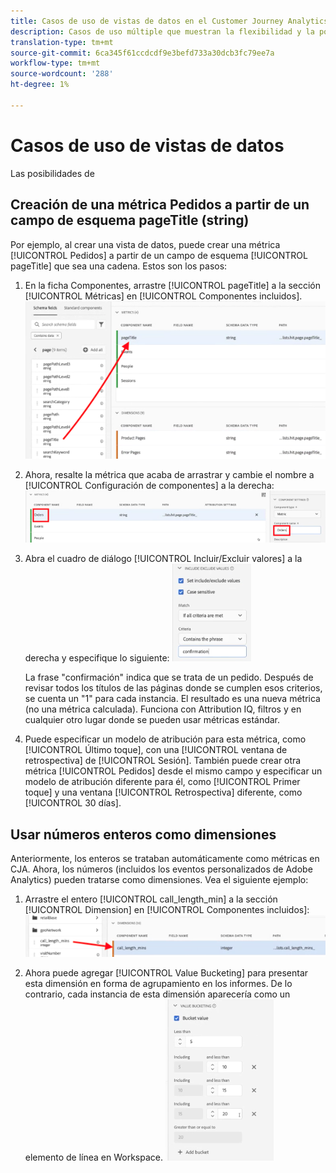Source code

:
 ```yaml
---
title: Casos de uso de vistas de datos en el Customer Journey Analytics
description: Casos de uso múltiple que muestran la flexibilidad y la potencia de las vistas de datos en el Customer Journey Analytics
translation-type: tm+mt
source-git-commit: 6ca345f61ccdcdf9e3befd733a30dcb3fc79ee7a
workflow-type: tm+mt
source-wordcount: '288'
ht-degree: 1%

---
```



# Casos de uso de vistas de datos

Las posibilidades de

## Creación de una métrica Pedidos a partir de un campo de esquema pageTitle (string)

Por ejemplo, al crear una vista de datos, puede crear una métrica [!UICONTROL Pedidos] a partir de un campo de esquema [!UICONTROL pageTitle] que sea una cadena. Estos son los pasos:

1. En la ficha Componentes, arrastre [!UICONTROL pageTitle] a la sección [!UICONTROL Métricas] en [!UICONTROL Componentes incluidos].
   ![](assets/use-case1a.png)
1. Ahora, resalte la métrica que acaba de arrastrar y cambie el nombre a [!UICONTROL Configuración de componentes] a la derecha:
   ![](assets/orders.png)
1. Abra el cuadro de diálogo [!UICONTROL Incluir/Excluir valores] a la derecha y especifique lo siguiente:
   ![](assets/orders2.png)

   La frase &quot;confirmación&quot; indica que se trata de un pedido. Después de revisar todos los títulos de las páginas donde se cumplen esos criterios, se cuenta un &quot;1&quot; para cada instancia. El resultado es una nueva métrica (no una métrica calculada). Funciona con Attribution IQ, filtros y en cualquier otro lugar donde se pueden usar métricas estándar.
1. Puede especificar un modelo de atribución para esta métrica, como [!UICONTROL Último toque], con una [!UICONTROL ventana de retrospectiva] de [!UICONTROL Sesión].
También puede crear otra métrica [!UICONTROL Pedidos] desde el mismo campo y especificar un modelo de atribución diferente para él, como [!UICONTROL Primer toque] y una ventana [!UICONTROL Retrospectiva] diferente, como [!UICONTROL 30 días].

## Usar números enteros como dimensiones

Anteriormente, los enteros se trataban automáticamente como métricas en CJA. Ahora, los números (incluidos los eventos personalizados de Adobe Analytics) pueden tratarse como dimensiones. Vea el siguiente ejemplo:

1. Arrastre el entero [!UICONTROL call_length_min] a la sección [!UICONTROL Dimension] en [!UICONTROL Componentes incluidos]:
   ![](assets/integers.png)

1. Ahora puede agregar [!UICONTROL Value Bucketing] para presentar esta dimensión en forma de agrupamiento en los informes. De lo contrario, cada instancia de esta dimensión aparecería como un elemento de línea en Workspace.
   ![](assets/bucketing.png)
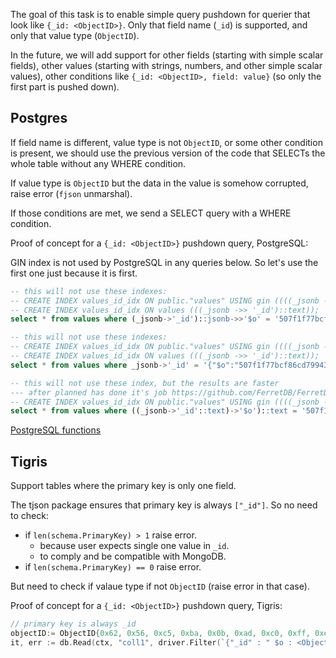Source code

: The goal of this task is to enable simple query pushdown for querier that look like `{_id: <ObjectID>}`.
Only that field name (`_id`) is supported, and only that value type (`ObjectID`).

In the future, we will add support for other fields (starting with simple scalar fields),
other values (starting with strings, numbers, and other simple scalar values),
other conditions like `{_id: <ObjectID>, field: value}` (so only the first part is pushed down).

## Postgres

If field name is different, value type is not `ObjectID`, or some other condition is present,
we should use the previous version of the code that SELECTs the whole table without any WHERE condition.

If value type is `ObjectID` but the data in the value is somehow corrupted, raise error (`fjson` unmarshal).

If those conditions are met, we send a SELECT query with a WHERE condition.

Proof of concept for a `{_id: <ObjectID>}` pushdown query, PostgreSQL:

GIN index is not used by PostgreSQL in any queries below.
So let's use the first one just because it is first.

```sql
-- this will not use these indexes:
-- CREATE INDEX values_id_idx ON public."values" USING gin ((((_jsonb -> '_id'::text) -> '$o'::text)))
-- CREATE INDEX values_id_idx ON values (((_jsonb ->> '_id')::text));
select * from values where (_jsonb->'_id')::jsonb->>'$o' = '507f1f77bcf86cd799439011'; -- no, seq scan will it use index? not that indexes
```

```sql
-- this will not use these indexes:
-- CREATE INDEX values_id_idx ON public."values" USING gin ((((_jsonb -> '_id'::text) -> '$o'::text)))
-- CREATE INDEX values_id_idx ON values (((_jsonb ->> '_id')::text));
select * from values where _jsonb->'_id' = '{"$o":"507f1f77bcf86cd799439011"}'::jsonb; --  will that one? // no, seq scan: conversion from jsonb to text
```


```sql
-- this will not use these index, but the results are faster
--- after planned has done it's job https://github.com/FerretDB/FerretDB/pull/847#issuecomment-1182871445:
-- CREATE INDEX values_id_idx ON public."values" USING gin ((((_jsonb -> '_id'::text) -> '$o'::text)))
select * from values where ((_jsonb->'_id'::text)->'$o')::text = '507f1f77bcf86cd799439011';
```

[PostgreSQL functions](https://www.postgresql.org/docs/14/functions-json.html)

## Tigris

Support tables where the primary key is only one field.

The tjson package ensures that primary key is always `["_id"]`.
So no need to check:
* if `len(schema.PrimaryKey) > 1` raise error.
  * because user expects single one value in `_id`.
  * to comply and be compatible with MongoDB.
* if `len(schema.PrimaryKey) == 0` raise error.

But need to check if valaue type if not `ObjectID` (raise error in that case).

Proof of concept for a `{_id: <ObjectID>}` pushdown query, Tigris:

```go
// primary key is always _id
objectID:= ObjectID{0x62, 0x56, 0xc5, 0xba, 0x0b, 0xad, 0xc0, 0xff, 0xee, 0x00, 0x00, 0x01}
it, err := db.Read(ctx, "coll1", driver.Filter(`{"_id" : " $o : <ObjectID>"}`), nil)
```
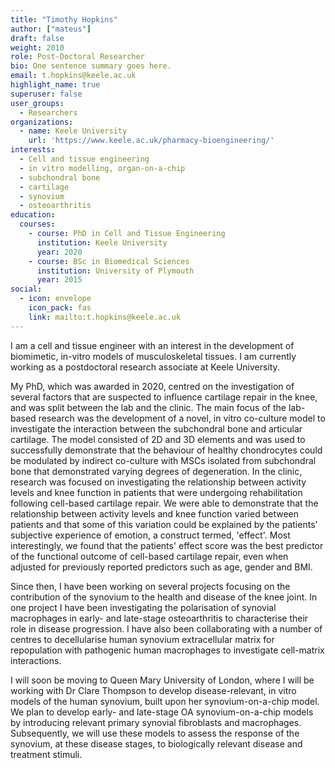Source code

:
 ```yaml
---
title: "Timothy Hopkins"
author: ["mateus"]
draft: false
weight: 2010
role: Post-Doctoral Researcher
bio: One sentence summary goes here.
email: t.hopkins@keele.ac.uk
highlight_name: true
superuser: false
user_groups:
  - Researchers
organizations:
  - name: Keele University
    url: 'https://www.keele.ac.uk/pharmacy-bioengineering/'
interests:
  - Cell and tissue engineering
  - in vitro modelling, organ-on-a-chip
  - subchondral bone
  - cartilage
  - synovium
  - osteoarthritis
education:
  courses:
    - course: PhD in Cell and Tissue Engineering
      institution: Keele University
      year: 2020
    - course: BSc in Biomedical Sciences
      institution: University of Plymouth
      year: 2015
social:
  - icon: envelope
    icon_pack: fas
    link: mailto:t.hopkins@keele.ac.uk
---
```

I am a cell and tissue engineer with an interest in the development of biomimetic, in-vitro models of musculoskeletal tissues.
I am currently working as a postdoctoral research associate at Keele University.

My PhD, which was awarded in 2020, centred on the investigation of several factors that are suspected to influence cartilage repair in the knee, and was split between the lab and the clinic.
The main focus of the lab-based research was the development of a novel, in vitro co-culture model to investigate the interaction between the subchondral bone and articular cartilage.
The model consisted of 2D and 3D elements and was used to successfully demonstrate that the behaviour of healthy chondrocytes could be modulated by indirect co-culture with MSCs isolated from subchondral bone that demonstrated varying degrees of degeneration.
In the clinic, research was focused on investigating the relationship between activity levels and knee function in patients that were undergoing rehabilitation following cell-based cartilage repair.
We were able to demonstrate that the relationship between activity levels and knee function varied between patients and that some of this variation could be explained by the patients' subjective experience of emotion, a construct termed, 'effect'.
Most interestingly, we found that the patients' effect score was the best predictor of the functional outcome of cell-based cartilage repair, even when adjusted for previously reported predictors such as age, gender and BMI.

Since then, I have been working on several projects focusing on the contribution of the synovium to the health and disease of the knee joint.
In one project I have been investigating the polarisation of synovial macrophages in early- and late-stage osteoarthritis to characterise their role in disease progression.
I have also been collaborating with a number of centres to decellularise human synovium extracellular matrix for repopulation with pathogenic human macrophages to investigate cell-matrix interactions.

I will soon be moving to Queen Mary University of London, where I will be working with Dr Clare Thompson to develop disease-relevant, in vitro models of the human synovium, built upon her synovium-on-a-chip model.
We plan to develop early- and late-stage OA synovium-on-a-chip models by introducing relevant primary synovial fibroblasts and macrophages.
Subsequently, we will use these models to assess the response of the synovium, at these disease stages, to biologically relevant disease and treatment stimuli.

■ ■ ■

What needs to be done – Show every line of the material that includes the string "schema".

Task answer –
* if `len(schema.PrimaryKey) > 1` raise error.
* if `len(schema.PrimaryKey) == 0` raise error.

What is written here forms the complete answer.